Leading with Head, Heart and Soul

In conversation with N. T. Arunkumar, Managing Director & Country Head (India) and Head of Innovation, Telstra

Leadership means many things to people, but for practising (and aspiring) leaders, it is mostly about learning and serving. Leadership is service, and service is best rendered when we constantly learn and share.

The three hard lessons I’ve learned – continue to learn – about being a good leader are about the way of thinking (head), the focus on doing (heart), and the achievement of the purpose (soul).

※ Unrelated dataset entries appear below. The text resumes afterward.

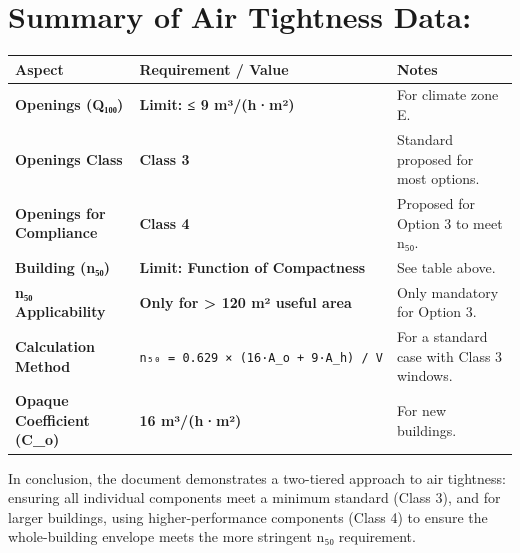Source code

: \documentclass[
  10pt,
  letterpaper,
]{scrbook}
\begin{document}
\section{Summary of Air Tightness
Data:}\label{summary-of-air-tightness-data}

\begin{longtable}[]{@{}
  >{\raggedright\arraybackslash}p{}
  >{\raggedright\arraybackslash}p{}
  >{\raggedright\arraybackslash}p{}@{}}
\toprule\noalign{}
\begin{minipage}[b]{\linewidth}\raggedright
Aspect
\end{minipage} & \begin{minipage}[b]{\linewidth}\raggedright
Requirement / Value
\end{minipage} & \begin{minipage}[b]{\linewidth}\raggedright
Notes
\end{minipage} \\
\midrule\noalign{}
\endhead
\bottomrule\noalign{}
\endlastfoot
\textbf{Openings (Q₁₀₀)} & \textbf{Limit: ≤ 9 m³/(h·m²)} & For climate
zone E. \\
\textbf{Openings Class} & \textbf{Class 3} & Standard proposed for most
options. \\
\textbf{Openings for Compliance} & \textbf{Class 4} & Proposed for
Option 3 to meet n₅₀. \\
\textbf{Building (n₅₀)} & \textbf{Limit: Function of Compactness} & See
table above. \\
\textbf{n₅₀ Applicability} & \textbf{Only for \textgreater{} 120 m²
useful area} & Only mandatory for Option 3. \\
\textbf{Calculation Method} &
\texttt{n₅₀\ =\ 0.629\ ×\ (16·A\_o\ +\ 9·A\_h)\ /\ V} & For a standard
case with Class 3 windows. \\
\textbf{Opaque Coefficient (C\_o)} & \textbf{16 m³/(h·m²)} & For new
buildings. \\
\end{longtable}

In conclusion, the document demonstrates a two-tiered approach to air
tightness: ensuring all individual components meet a minimum standard
(Class 3), and for larger buildings, using higher-performance components
(Class 4) to ensure the whole-building envelope meets the more stringent
n₅₀ requirement.

\end{document}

N. T. Arunkumar, MD & Country Head (India) & Head of Innovation, Telstra

From where I stand today, these are my reflections:

1. Listen to everyone but do not accept everything.

Filter out the external noise and tune in to the internal voice. If your objective is clear and your intent good, then what you do outshines and outlasts what people say about what you are doing. Margaret Thatcher once quipped that even if she walked on water her critics would say she can’t swim and that’s why she is walking! In building the Innovation & Capability Centre (ICC) in India, we stayed convinced on focusing on new skills for the future instead of ‘Insourcing’ and ‘Offshoring’ to cut costs. We knew we needed future capabilities, not solutions that worked in the past for others, and stayed away from ‘conventional wisdom’ of the India Offshoring industry.

2. Focus on the mission and care about people.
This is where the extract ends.